How To Drive And Party

 

By Rick Boettger

 

The only relation between these two topics is that you might want to drive to a party. But if it’s my party, you probably shouldn’t drive home.

 

 

We need to teach Key Westers how to drive. Most of our congestion is not caused by Conch Tour Trains or stupid stoplights, but rather by people not knowing simple rules. The worst, which I’ve seen so many times in the last week that it triggered this column, is not pulling forward at a green light to make a left turn.

 

 

For example, some guy was going out of town on Truman wanted to turn left at White. When the light turned green, he just sat where he was, behind the crosswalk, for the entire light cycle. That is, because there was a steady stream of cars heading into town, he never made the turn. That meant the entire string of cars backed up behind him two blocks to Bare Assets also sat and waited as well.

 

 

Folks, the rule is: drive into the intersection when the light turns green. At the worst, you’ll have to wait until the light turns red to make your turn. Not only does this guarantee you get to make your turn, it usually makes room for the cars behind you to pass you on the right.

 

 

The second is not even a rule, just common sense. When a light turns green, and the car ahead of you drives forward, follow him right away.

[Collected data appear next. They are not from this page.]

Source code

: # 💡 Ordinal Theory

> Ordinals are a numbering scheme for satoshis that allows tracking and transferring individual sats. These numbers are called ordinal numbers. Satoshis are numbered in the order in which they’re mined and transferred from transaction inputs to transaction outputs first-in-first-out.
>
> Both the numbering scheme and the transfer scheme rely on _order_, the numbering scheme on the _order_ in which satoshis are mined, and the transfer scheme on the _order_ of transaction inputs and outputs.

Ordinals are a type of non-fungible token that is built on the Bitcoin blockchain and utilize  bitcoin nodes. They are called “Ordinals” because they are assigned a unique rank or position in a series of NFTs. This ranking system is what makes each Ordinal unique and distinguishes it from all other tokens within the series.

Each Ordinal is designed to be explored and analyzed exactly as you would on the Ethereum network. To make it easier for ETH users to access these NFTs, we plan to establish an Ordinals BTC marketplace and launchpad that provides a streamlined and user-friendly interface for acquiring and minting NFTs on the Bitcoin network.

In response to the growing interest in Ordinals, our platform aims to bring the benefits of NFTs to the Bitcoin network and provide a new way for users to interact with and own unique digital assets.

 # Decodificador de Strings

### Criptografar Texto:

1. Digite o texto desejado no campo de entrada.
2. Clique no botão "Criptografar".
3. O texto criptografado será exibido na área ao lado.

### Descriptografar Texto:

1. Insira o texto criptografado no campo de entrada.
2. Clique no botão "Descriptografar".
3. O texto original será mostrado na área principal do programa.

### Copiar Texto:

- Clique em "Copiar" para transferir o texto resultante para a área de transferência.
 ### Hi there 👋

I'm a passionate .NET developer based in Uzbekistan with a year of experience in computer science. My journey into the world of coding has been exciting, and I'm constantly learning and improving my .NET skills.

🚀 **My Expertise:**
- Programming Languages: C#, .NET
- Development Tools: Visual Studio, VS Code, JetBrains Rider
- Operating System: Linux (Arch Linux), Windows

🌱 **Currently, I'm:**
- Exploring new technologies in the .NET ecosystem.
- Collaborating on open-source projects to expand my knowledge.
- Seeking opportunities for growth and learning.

I often see people waiting until the car is as far as 10 car lengths, 100 feet—I stopped and paced it out—before putting their foot on the gas.

 

 

As a driver, don’t ask your government for more stoplights. Studies show that accidents and injuries drop by almost half when a stoplight is replaced by a four-way stop sign. It’s common sense: people actually have to pay attention, and almost all actually do stop or at least slow down, making any intersection intrinsically safer. A stoplight gives half the people the illusion they can barrel ahead without looking. When someone fails to stop at the red, disaster happens.

 

 

Also, traffic flows much faster. Traffic lights keep intersections empty too much of the time. At a four way stop, someone is always moving. When I had an office overlooking Garrison Bight, I saw how non-existent the lines were at the busiest intersection in town, Palm and North Roosevelt, when the electricity went out and everyone had to stop-and-go.

 

 

Now for How To Party. Okay, not like a wild young ‘un, but for my kind, as at Cynthia’s big 7-0 last week. It went so well I now declare myself qualified to pontificate on party-giving.

 

 

First, don’t over-plan. My ex-wife and Cynthia had such high standards for perfection they hated the job so much they threw NO parties. I decided a week ahead of time for Cynthia’s B-day, and flew with it.

 

 

Don’t expect RSVPs. Key Westers just don’t, with a very few distinguished exceptions. I can extort them, by demanding guests “choose fish or steak” in order to get either. That works, but then I have to ruin my own fun by actually grilling both, which I did once for 55 people and vowed never to do so again.

 

 

To have the appropriate amount of food, use the “potluck” trick. When I first moved here, I thought it was a little cheesy, asking guests to basically bring the food for the party. But I realized the Key Wester’s disinclination to reply graciously to an RSVP is nicely counterbalanced by a generous willingness to bring excellent food to any party they care to spontaneously attend.

 

 

I refined the potluck technique by making it optional. This was important because the socially conscious who don’t want to cook or buy food to bring will simply not show up. And I want them to show up. The good news, amply demonstrated at Cynthia’s 70th, is that enough people will voluntarily bring food that everyone, including the non-bringers will have enough to eat. I augmented the potluck food with three pizzas and gourmet cheese to match the wine. And about all the drink people care about is wine, so if you’re going to splurge on anything, go high-end on the vino. And a handsome sommelier doesn’t hurt.

 

 

Potluckers bring everything from complex home-cooked vegetarian dishes to chips and salsa. Of all the gourmet treats at the 7-0, I think better than most catered affairs, at the end I was in the mood for the chips and salsa, and finished it off. Someone will bring Dion’s chicken, which always gets devoured. I actually prefer potlucks to catered, for the surprising variety–and, at the parties I attend, the quality.

 

 

I did something right on the entertainment which is probably impossible to replicate. But I would ask people to try to be creative, involve the party-goers, and take some chances. Be free, maybe a tiny bit crazy, and know the people you invite are eager to have a good time with you. A party is not pressure, it’s freedom to share your joy. And your friends are eager to do so with you.